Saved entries
--- START ---
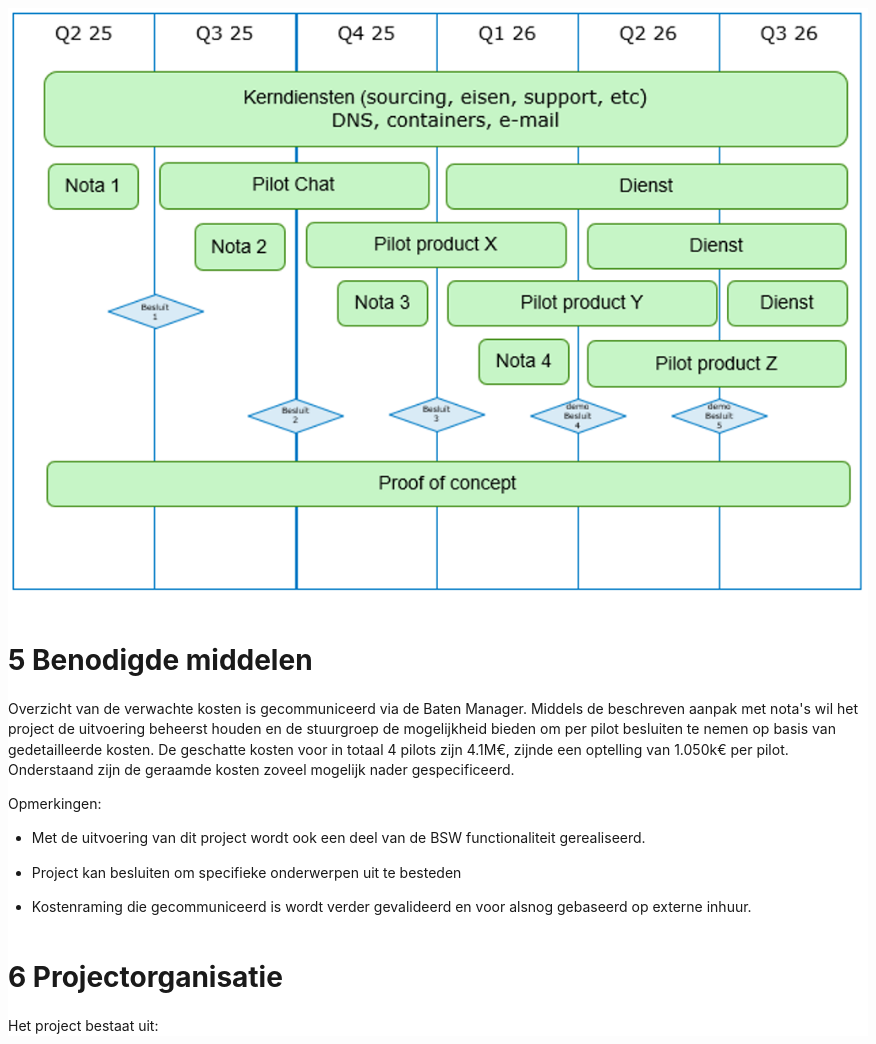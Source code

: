 ![Planning](../../assets/Project-voorstel-planning.png)

# 5 Benodigde middelen

Overzicht van de verwachte kosten is gecommuniceerd via de Baten Manager. Middels de beschreven aanpak met nota's wil het project de uitvoering beheerst houden en de stuurgroep de mogelijkheid bieden om per pilot besluiten te nemen op basis van gedetailleerde kosten. De geschatte kosten voor in totaal 4 pilots zijn 4.1M€, zijnde een optelling van 1.050k€ per pilot. Onderstaand zijn de geraamde kosten zoveel mogelijk nader gespecificeerd.

Opmerkingen:

- Met de uitvoering van dit project wordt ook een deel van de BSW functionaliteit gerealiseerd.

- Project kan besluiten om specifieke onderwerpen uit te besteden

- Kostenraming die gecommuniceerd is wordt verder gevalideerd en voor alsnog gebaseerd op externe inhuur.

# 6 Projectorganisatie

Het project bestaat uit:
--- END ---
Within the entries above, find each line where "uitvoering" appears; copy every one.

Overzicht van de verwachte kosten is gecommuniceerd via de Baten Manager. Middels de beschreven aanpak met nota's wil het project de uitvoering beheerst houden en de stuurgroep de mogelijkheid bieden om per pilot besluiten te nemen op basis van gedetailleerde kosten. De geschatte kosten voor in totaal 4 pilots zijn 4.1M€, zijnde een optelling van 1.050k€ per pilot. Onderstaand zijn de geraamde kosten zoveel mogelijk nader gespecificeerd.
- Met de uitvoering van dit project wordt ook een deel van de BSW functionaliteit gerealiseerd.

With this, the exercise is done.